Mean by Group in R (2 Examples) | dplyr Package vs. Base R

In this tutorial you’ll learn how to compute the mean by group in the R programming language.

I’ll show two different alternatives including reproducible R codes.

Let’s dig into it!

Example Data

For the following examples, I’m going to use the Iris Flower data set. Let’s load the data to R:

data(iris)                                      # Load Iris data
head(iris)                                      # First rows of Iris

nrow function in R - Iris Example Data Frame

Table 1: The Iris Data Matrix.

As you can see based on Table 1, the Iris Flower data contains four numeric columns as well as the grouping factor column Species

Next, I’ll show you how to calculate the average for each of these groups. Keep on reading!

Example 1: Compute Mean by Group in R with aggregate Function

The first example shows how to calculate the mean per group with the aggregate function.

We can compute the mean for each species factor level of the Iris Flower data by applying the aggregate function as follows:

aggregate(x = iris$Sepal.Length,                # Specify data column
          by = list(iris$Species),              # Specify group indicator
          FUN = mean)                           # Specify function (i.e. mean)
 
#    Group.1     x
#     setosa 5.006
# versicolor 5.936
#  virginica 6.588

The RStudio console output shows the mean by group: The setosa group has a mean of 5.006, the versicolor group has a mean of 5.936, and the virginica group has a mean of 6.588.

Note: By replacing the FUN argument of the aggregate function, we can also compute other metrics such as the median, the mode, the variance, or the standard deviation.
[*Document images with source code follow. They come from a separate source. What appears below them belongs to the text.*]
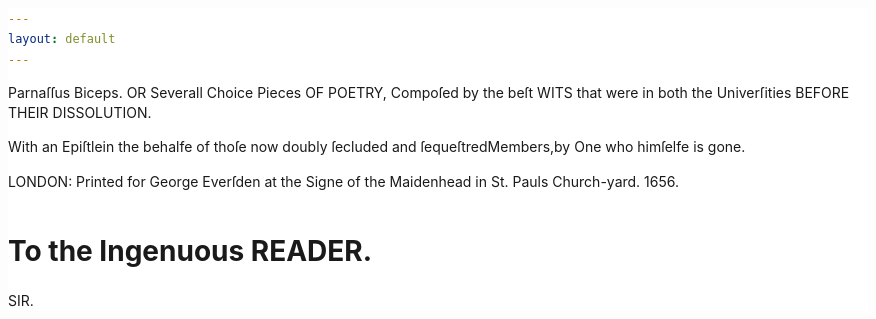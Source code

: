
 ```yaml
---
layout: default
---
```

 
Parnaſſus Biceps. OR Severall Choice Pieces OF POETRY, Compoſed by the beſt WITS that were in both the Univerſities BEFORE THEIR DISSOLUTION.

With an Epiſtlein the behalfe of thoſe now doubly ſecluded and ſequeſtredMembers,by One who himſelfe is gone.

LONDON: Printed for George Everſden at the Signe of the Maidenhead in St. Pauls Church-yard. 1656.

# To the Ingenuous READER.
SIR.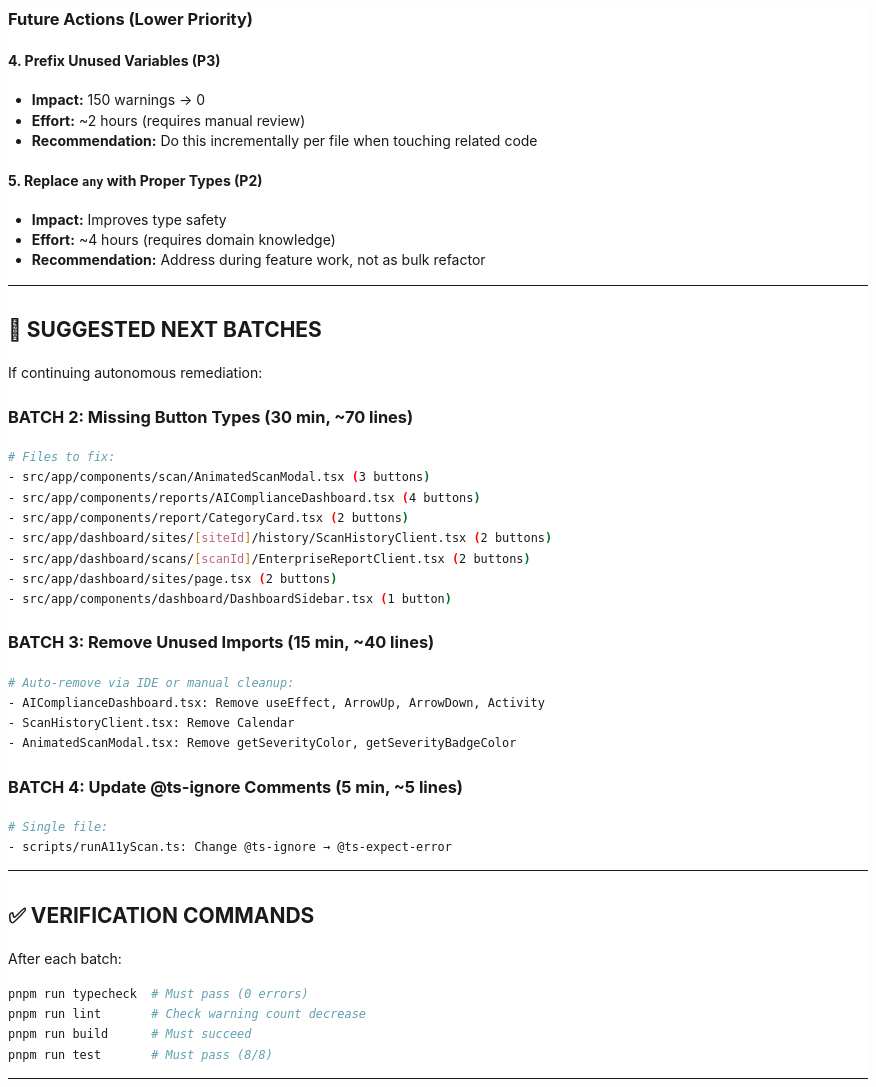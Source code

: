 
### **Future Actions (Lower Priority)**

#### 4. **Prefix Unused Variables** (P3)
- **Impact:** 150 warnings → 0
- **Effort:** ~2 hours (requires manual review)
- **Recommendation:** Do this incrementally per file when touching related code

#### 5. **Replace `any` with Proper Types** (P2)
- **Impact:** Improves type safety
- **Effort:** ~4 hours (requires domain knowledge)
- **Recommendation:** Address during feature work, not as bulk refactor

---

## **🔧 SUGGESTED NEXT BATCHES**

If continuing autonomous remediation:

### **BATCH 2: Missing Button Types** (30 min, ~70 lines)
```bash
# Files to fix:
- src/app/components/scan/AnimatedScanModal.tsx (3 buttons)
- src/app/components/reports/AIComplianceDashboard.tsx (4 buttons)
- src/app/components/report/CategoryCard.tsx (2 buttons)
- src/app/dashboard/sites/[siteId]/history/ScanHistoryClient.tsx (2 buttons)
- src/app/dashboard/scans/[scanId]/EnterpriseReportClient.tsx (2 buttons)
- src/app/dashboard/sites/page.tsx (2 buttons)
- src/app/components/dashboard/DashboardSidebar.tsx (1 button)
```

### **BATCH 3: Remove Unused Imports** (15 min, ~40 lines)
```bash
# Auto-remove via IDE or manual cleanup:
- AIComplianceDashboard.tsx: Remove useEffect, ArrowUp, ArrowDown, Activity
- ScanHistoryClient.tsx: Remove Calendar
- AnimatedScanModal.tsx: Remove getSeverityColor, getSeverityBadgeColor
```

### **BATCH 4: Update @ts-ignore Comments** (5 min, ~5 lines)
```bash
# Single file:
- scripts/runA11yScan.ts: Change @ts-ignore → @ts-expect-error
```

---

## **✅ VERIFICATION COMMANDS**

After each batch:
```bash
pnpm run typecheck  # Must pass (0 errors)
pnpm run lint       # Check warning count decrease
pnpm run build      # Must succeed
pnpm run test       # Must pass (8/8)
```

---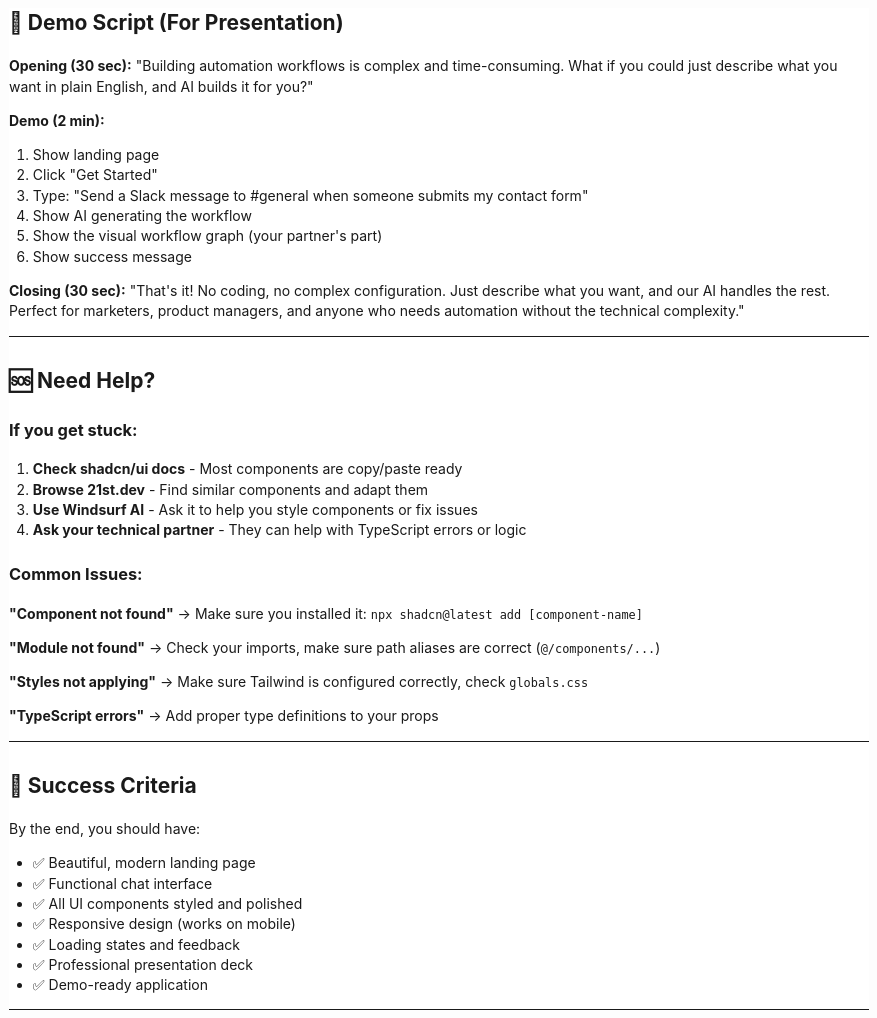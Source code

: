 
## 🎤 Demo Script (For Presentation)

**Opening (30 sec):**
"Building automation workflows is complex and time-consuming. What if you could just describe what you want in plain English, and AI builds it for you?"

**Demo (2 min):**
1. Show landing page
2. Click "Get Started"
3. Type: "Send a Slack message to #general when someone submits my contact form"
4. Show AI generating the workflow
5. Show the visual workflow graph (your partner's part)
6. Show success message

**Closing (30 sec):**
"That's it! No coding, no complex configuration. Just describe what you want, and our AI handles the rest. Perfect for marketers, product managers, and anyone who needs automation without the technical complexity."

---

## 🆘 Need Help?

### **If you get stuck:**

1. **Check shadcn/ui docs** - Most components are copy/paste ready
2. **Browse 21st.dev** - Find similar components and adapt them
3. **Use Windsurf AI** - Ask it to help you style components or fix issues
4. **Ask your technical partner** - They can help with TypeScript errors or logic

### **Common Issues:**

**"Component not found"**
→ Make sure you installed it: `npx shadcn@latest add [component-name]`

**"Module not found"**
→ Check your imports, make sure path aliases are correct (`@/components/...`)

**"Styles not applying"**
→ Make sure Tailwind is configured correctly, check `globals.css`

**"TypeScript errors"**
→ Add proper type definitions to your props

---

## 🎯 Success Criteria

By the end, you should have:
- ✅ Beautiful, modern landing page
- ✅ Functional chat interface
- ✅ All UI components styled and polished
- ✅ Responsive design (works on mobile)
- ✅ Loading states and feedback
- ✅ Professional presentation deck
- ✅ Demo-ready application

---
Example 2: Compute Mean by Group with dplyr Package

It’s definitely a matter of taste, but many people prefer to use the dplyr package to compute descriptive statistics such as the mean. This example shows how to get the mean by group based on the dplyr environment.

Let’s install and load the dplyr package to R:

install.packages("dplyr")                       # Install dplyr package
library("dplyr")                                # Load dplyr package

Now, we can use all the functions of the dplyr package – in our case group_by and summarise_at:

iris %>%                                        # Specify data frame
  group_by(Species) %>%                         # Specify group indicator
  summarise_at(vars(Sepal.Length),              # Specify column
               list(name = mean))               # Specify function
 
# A tibble: 3 x 2
# Species    Sepal.Length
#              
# setosa             5.01
# versicolor         5.94
# virginica          6.59

The output of the previous R syntax is a tibble instead of a data.frame. However, the results are the same as in Example 1.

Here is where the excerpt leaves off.